In my network, I’m using packing for variable-length sequence inputs for the gru.
please see code below
. I still have my indices from sorting (variable ‘order’)
I’m doing the unpacking and unsorting as in the following code :
new_s , new_s_lengths = nn.utils.rnn.pad_packed_sequence(s) # s is the PackedSequence
output = unscramble(new_s , new_s_lengths, order, batch_size)
The function unscramble
does the unsorting stuff and is defined as follows
def unscramble(output, lengths, original_indices, batch_size):
"""
Takes the output from the model, the lengths, and original_indices, and batch size.
Unscrambles the data, which had been sorted to make pack_padded_sequence work.

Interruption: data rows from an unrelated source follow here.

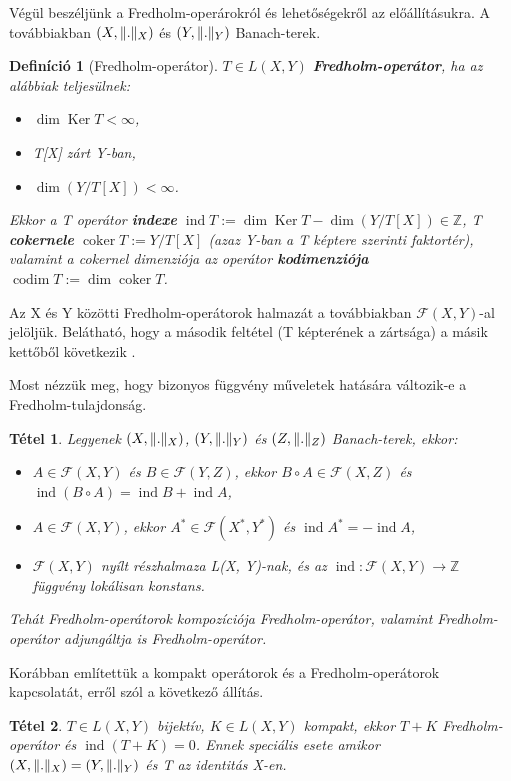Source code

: \documentclass[oneside, titlepage, 12pt, a4paper]{report}
\newtheorem{theorem}{Tétel}[section]
\newtheorem{definition}{Definíció}[section]
\DeclareMathOperator{\Ker}{Ker}	%
\DeclareMathOperator{\coker}{coker}	%
\DeclareMathOperator{\codim}{codim}	%
\DeclareMathOperator{\ind}{ind}	%
\DeclarePairedDelimiter\norm{\lVert}{\rVert}	%
\begin{document}
Végül beszéljünk a Fredholm-operárokról és lehetőségekről az előállításukra. A továbbiakban $(X, \norm{.}_X)$ és $(Y, \norm{.}_Y)$ Banach-terek.
\begin{definition}[Fredholm-operátor]
$T \in L(X, Y)$ \textbf{Fredholm-operátor}, ha az alábbiak teljesülnek:
\begin{itemize}
\item
$\dim \Ker T < \infty$,
\item
T[X] zárt Y-ban,
\item
$\dim (Y / T[X]) < \infty$.
\end{itemize} %
Ekkor a T operátor \textbf{indexe} $\ind T := \dim \Ker T - \dim (Y / T[X]) \in \mathbb{Z}$, T \textbf{cokernele} $\coker T := Y / T[X]$ (azaz Y-ban a T képtere szerinti faktortér), valamint a cokernel dimenziója az operátor \textbf{kodimenziója} $\codim T := \dim \coker T$. \cite{faktorter, FcNotex, lectures16and17, diffun2}
\end{definition}
Az X és Y közötti Fredholm-operátorok halmazát a továbbiakban $\mathcal{F}(X, Y)$-al jelöljük. Belátható, hogy a második feltétel (T képterének a zártsága) a másik kettőből következik \cite{lectures16and17, diffun2}. \par

Most nézzük meg, hogy bizonyos függvény műveletek hatására változik-e a Fredholm-tulajdonság.	%
\begin{theorem}
Legyenek $(X, \norm{.}_X)$, $(Y, \norm{.}_Y)$ és $(Z, \norm{.}_Z)$ Banach-terek, ekkor:
\begin{itemize}
\item
$A \in \mathcal{F}(X, Y)$ és $B \in \mathcal{F}(Y, Z)$, ekkor $B \circ A \in \mathcal{F}(X, Z)$ és $ \ind (B \circ A) = \ind B + \ind A$,
\item
$A \in \mathcal{F}(X, Y)$, ekkor $A^* \in \mathcal{F}(X^*, Y^*)$ és $\ind A^* = - \ind A$,
\item
$\mathcal{F}(X, Y)$ nyílt részhalmaza L(X, Y)-nak, és az $\ind : \mathcal{F}(X, Y) \rightarrow \mathbb{Z}$ függvény lokálisan konstans.
\end{itemize}
Tehát Fredholm-operátorok kompozíciója Fredholm-operátor, valamint Fredholm-operátor adjungáltja is Fredholm-operátor. \cite{FcNotex, diffun2}
\end{theorem}

Korábban említettük a kompakt operátorok és a Fredholm-operátorok kapcsolatát, erről szól a következő állítás.
\begin{theorem}
$T \in L(X, Y)$ bijektív, $K \in L(X, Y)$ kompakt, ekkor $T + K$ Fredholm-operátor és $\ind(T + K) = 0$. Ennek speciális esete amikor $(X, \norm{.}_X) = (Y, \norm{.}_Y)$ és T az identitás X-en. \cite{FcNotex,diffun2}
\end{theorem}
\end{document}
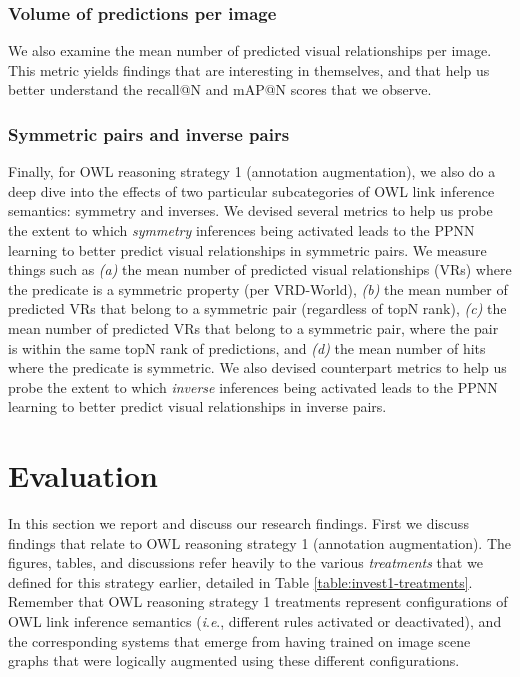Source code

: \documentclass[]{jair}
\newcommand{\ie}{\textit{i}.\textit{e}.,\xspace}
\begin{document}
\subsubsection{Volume of predictions per image}
We also examine the mean number of predicted visual relationships per image.
This metric yields findings that are interesting in themselves, and that help us better understand the recall@N and mAP@N scores that we observe.

\subsubsection{Symmetric pairs and inverse pairs}
Finally, for OWL reasoning strategy 1 (annotation augmentation), we also do a deep dive into the effects of two particular subcategories of OWL link inference semantics: symmetry and inverses.
We devised several metrics to help us probe the extent to which \emph{symmetry} inferences being activated leads to the PPNN learning to better predict visual relationships in symmetric pairs.
We measure things such as \textit{(a)} the mean number of predicted visual relationships (VRs) where the predicate is a symmetric property (per VRD-World), \textit{(b)} the mean number of predicted VRs that belong to a symmetric pair (regardless of topN rank), \textit{(c)} the mean number of predicted VRs that belong to a symmetric pair, where the pair is within the same topN rank of predictions, and \textit{(d)} the mean number of hits where the predicate is symmetric.
We also devised counterpart metrics to help us probe the extent to which \emph{inverse} inferences being activated leads to the PPNN learning to better predict visual relationships in inverse pairs.






\section{Evaluation}
\label{sec:evaluation}

In this section we report and discuss our research findings.
First we discuss findings that relate to OWL reasoning strategy 1 (annotation augmentation).
The figures, tables, and discussions refer heavily to the various \emph{treatments} that we defined for this strategy earlier, detailed in Table \ref{table:invest1-treatments}. 
Remember that OWL reasoning strategy 1 treatments represent configurations of OWL link inference semantics (\ie different rules activated or deactivated), and the corresponding systems that emerge from having trained on image scene graphs that were logically augmented using these different configurations.
\end{document}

Returns the unsscrambled and unpadded outputs.
"""
final_ids = (Variable(torch.from_numpy(np.array(lengths) - 1))).view(-1,1).expand(output.size(1),output.size(2)).unsqueeze(0)
if cuda:
final_ids = final_ids.to('cuda')
final_outputs = output.cpu().gather(0, final_ids.cpu()).squeeze()
unscrambled_outputs = final_outputs[original_indices]
return unscrambled_outputs
However this is not my problem, the problem this function returns only the output of the last hidden state of the GRU, let’s say I have defined a GRU in the following way:
self.lstm = nn.GRU(300 , 400 , 1)
and having an input of shape : [48 , 128 , 300]
(48 is the longest sequence and 128 is the batch size) so after packing the sequence and unpacking and calling unscramble function which I have defined I will get a new tensor of shape : [128 , 400]
(the last hidden state with the original indices as before sorting by lengths).
my question here is how can I get the output of all of the hidden states? (in my example a tensor of shape [128 , 48 , 400]
.
Thanks.